→ **Exercise requirements**: Your answer must be an exact copy of the lines below, from the first through the one with "The idea is", with no pictures.

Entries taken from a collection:

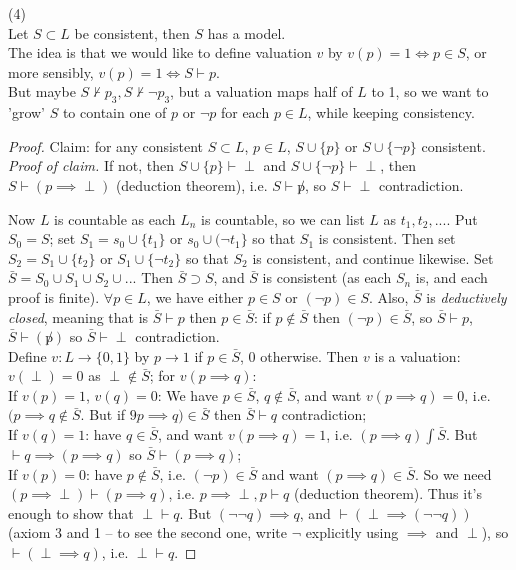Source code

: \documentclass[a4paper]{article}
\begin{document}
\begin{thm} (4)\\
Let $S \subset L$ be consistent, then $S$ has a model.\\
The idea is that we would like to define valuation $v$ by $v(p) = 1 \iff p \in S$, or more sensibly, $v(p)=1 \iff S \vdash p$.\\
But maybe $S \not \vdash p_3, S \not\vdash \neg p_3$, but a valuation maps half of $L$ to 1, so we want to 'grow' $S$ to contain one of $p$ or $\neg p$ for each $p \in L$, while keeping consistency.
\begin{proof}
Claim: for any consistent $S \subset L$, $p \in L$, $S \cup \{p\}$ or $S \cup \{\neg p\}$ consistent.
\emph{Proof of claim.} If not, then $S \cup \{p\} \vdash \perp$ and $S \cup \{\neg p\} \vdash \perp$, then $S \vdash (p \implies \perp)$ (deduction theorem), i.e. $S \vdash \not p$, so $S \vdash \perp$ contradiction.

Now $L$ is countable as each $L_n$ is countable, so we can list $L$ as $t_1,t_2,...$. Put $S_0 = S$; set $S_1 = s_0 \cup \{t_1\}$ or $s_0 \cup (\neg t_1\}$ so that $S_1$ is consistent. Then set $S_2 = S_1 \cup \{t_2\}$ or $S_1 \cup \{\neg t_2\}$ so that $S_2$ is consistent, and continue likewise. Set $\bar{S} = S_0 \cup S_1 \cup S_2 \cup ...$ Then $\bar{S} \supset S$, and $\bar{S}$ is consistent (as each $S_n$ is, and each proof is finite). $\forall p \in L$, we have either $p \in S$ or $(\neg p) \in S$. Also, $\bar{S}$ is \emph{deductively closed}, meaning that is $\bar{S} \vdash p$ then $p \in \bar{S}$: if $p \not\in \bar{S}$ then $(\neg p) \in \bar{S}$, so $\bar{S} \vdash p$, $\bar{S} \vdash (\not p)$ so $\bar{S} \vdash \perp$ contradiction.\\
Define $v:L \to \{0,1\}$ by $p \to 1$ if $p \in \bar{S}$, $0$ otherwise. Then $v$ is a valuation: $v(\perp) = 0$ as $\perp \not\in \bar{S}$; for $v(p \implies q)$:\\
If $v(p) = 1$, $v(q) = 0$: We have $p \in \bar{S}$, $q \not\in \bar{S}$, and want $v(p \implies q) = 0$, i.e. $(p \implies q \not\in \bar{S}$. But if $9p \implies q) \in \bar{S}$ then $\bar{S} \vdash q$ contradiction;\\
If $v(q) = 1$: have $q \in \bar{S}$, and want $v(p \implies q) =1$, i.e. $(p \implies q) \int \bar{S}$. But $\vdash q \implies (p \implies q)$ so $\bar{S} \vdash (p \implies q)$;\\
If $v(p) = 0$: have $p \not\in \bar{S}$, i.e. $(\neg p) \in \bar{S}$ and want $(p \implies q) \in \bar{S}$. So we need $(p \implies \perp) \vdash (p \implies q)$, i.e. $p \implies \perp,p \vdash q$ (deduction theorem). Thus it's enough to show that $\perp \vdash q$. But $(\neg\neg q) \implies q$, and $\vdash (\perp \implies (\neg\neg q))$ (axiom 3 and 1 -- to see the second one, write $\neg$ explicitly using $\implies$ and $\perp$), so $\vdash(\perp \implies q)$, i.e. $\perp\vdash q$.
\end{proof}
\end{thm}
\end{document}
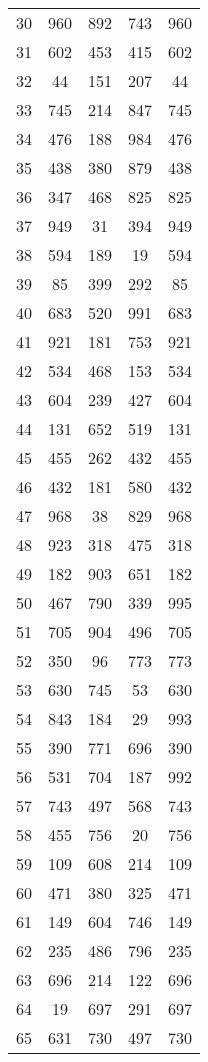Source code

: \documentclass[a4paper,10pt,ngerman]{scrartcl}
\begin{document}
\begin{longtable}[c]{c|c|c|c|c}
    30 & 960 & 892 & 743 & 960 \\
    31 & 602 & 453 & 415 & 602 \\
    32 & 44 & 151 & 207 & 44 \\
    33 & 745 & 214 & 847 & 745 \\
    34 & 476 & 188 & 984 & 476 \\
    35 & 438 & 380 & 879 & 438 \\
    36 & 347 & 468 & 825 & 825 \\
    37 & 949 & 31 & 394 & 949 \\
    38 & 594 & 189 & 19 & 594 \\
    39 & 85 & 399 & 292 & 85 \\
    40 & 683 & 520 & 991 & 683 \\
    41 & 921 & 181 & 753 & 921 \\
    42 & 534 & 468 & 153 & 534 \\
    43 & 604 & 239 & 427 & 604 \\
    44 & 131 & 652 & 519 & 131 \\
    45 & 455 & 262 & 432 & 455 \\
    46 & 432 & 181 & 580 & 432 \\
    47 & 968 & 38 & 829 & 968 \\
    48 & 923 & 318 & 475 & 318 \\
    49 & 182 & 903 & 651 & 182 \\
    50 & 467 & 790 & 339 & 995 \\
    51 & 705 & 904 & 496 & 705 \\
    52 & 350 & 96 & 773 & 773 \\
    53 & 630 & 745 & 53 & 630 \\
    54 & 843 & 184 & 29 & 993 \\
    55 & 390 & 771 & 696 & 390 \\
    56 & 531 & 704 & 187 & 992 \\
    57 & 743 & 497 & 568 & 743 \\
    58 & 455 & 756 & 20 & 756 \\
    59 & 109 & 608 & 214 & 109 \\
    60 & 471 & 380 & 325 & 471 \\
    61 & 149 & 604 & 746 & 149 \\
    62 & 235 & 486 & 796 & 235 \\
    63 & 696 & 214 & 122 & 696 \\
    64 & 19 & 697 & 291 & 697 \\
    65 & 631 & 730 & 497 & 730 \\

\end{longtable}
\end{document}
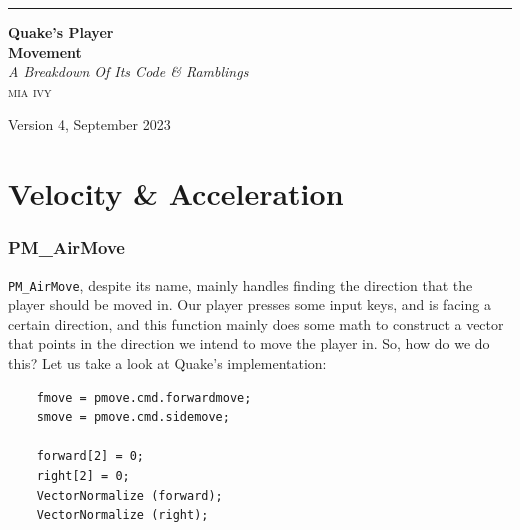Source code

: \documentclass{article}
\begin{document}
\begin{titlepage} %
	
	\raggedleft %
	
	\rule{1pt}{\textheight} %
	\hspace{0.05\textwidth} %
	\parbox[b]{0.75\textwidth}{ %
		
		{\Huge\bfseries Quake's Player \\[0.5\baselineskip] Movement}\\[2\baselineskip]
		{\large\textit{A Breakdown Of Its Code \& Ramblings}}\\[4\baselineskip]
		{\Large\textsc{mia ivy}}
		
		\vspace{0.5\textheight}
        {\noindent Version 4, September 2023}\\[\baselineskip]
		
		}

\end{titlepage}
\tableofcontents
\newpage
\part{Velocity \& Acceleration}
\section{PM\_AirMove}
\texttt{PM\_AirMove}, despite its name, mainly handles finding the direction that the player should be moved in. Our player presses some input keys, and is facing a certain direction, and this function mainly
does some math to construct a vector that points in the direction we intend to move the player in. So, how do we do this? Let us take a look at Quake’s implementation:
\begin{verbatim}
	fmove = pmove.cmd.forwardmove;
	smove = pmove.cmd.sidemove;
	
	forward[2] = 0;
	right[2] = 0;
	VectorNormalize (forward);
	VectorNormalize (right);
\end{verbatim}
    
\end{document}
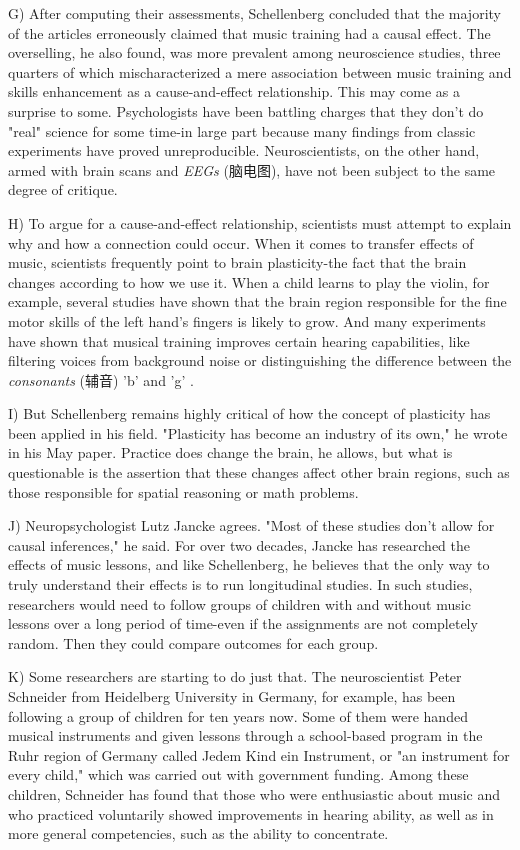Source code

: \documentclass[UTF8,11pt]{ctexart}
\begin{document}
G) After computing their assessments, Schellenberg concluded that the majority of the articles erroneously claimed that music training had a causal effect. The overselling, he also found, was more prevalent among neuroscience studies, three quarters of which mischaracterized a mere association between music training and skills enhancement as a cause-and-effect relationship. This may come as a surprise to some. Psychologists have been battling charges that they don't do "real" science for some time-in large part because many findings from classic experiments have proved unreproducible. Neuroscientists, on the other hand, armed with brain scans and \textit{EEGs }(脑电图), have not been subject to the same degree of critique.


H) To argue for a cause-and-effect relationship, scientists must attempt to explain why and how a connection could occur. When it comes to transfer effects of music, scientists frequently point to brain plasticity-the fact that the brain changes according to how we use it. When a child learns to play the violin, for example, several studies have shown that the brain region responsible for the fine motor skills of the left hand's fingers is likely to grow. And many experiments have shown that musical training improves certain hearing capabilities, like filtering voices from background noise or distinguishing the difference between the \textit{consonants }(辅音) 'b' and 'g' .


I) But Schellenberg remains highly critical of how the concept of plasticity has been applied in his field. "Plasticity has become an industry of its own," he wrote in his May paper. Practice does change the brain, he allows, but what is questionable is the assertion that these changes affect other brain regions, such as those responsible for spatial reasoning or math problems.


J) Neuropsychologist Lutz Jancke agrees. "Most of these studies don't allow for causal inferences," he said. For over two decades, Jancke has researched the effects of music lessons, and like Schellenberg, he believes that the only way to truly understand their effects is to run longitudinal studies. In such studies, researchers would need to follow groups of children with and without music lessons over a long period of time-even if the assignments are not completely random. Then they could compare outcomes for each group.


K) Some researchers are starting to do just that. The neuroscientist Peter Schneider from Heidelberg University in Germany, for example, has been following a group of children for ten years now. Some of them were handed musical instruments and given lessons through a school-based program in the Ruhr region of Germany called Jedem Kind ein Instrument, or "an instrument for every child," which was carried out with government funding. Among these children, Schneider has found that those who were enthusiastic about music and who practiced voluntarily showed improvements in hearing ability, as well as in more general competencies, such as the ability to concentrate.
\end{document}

→ **Reply to the exercise**:
Source code

: \documentclass[a4paper]{article}
\begin{document}
\begin{thm} (4)\\
Let $S \subset L$ be consistent, then $S$ has a model.\\
The idea is that we would like to define valuation $v$ by $v(p) = 1 \iff p \in S$, or more sensibly, $v(p)=1 \iff S \vdash p$.\\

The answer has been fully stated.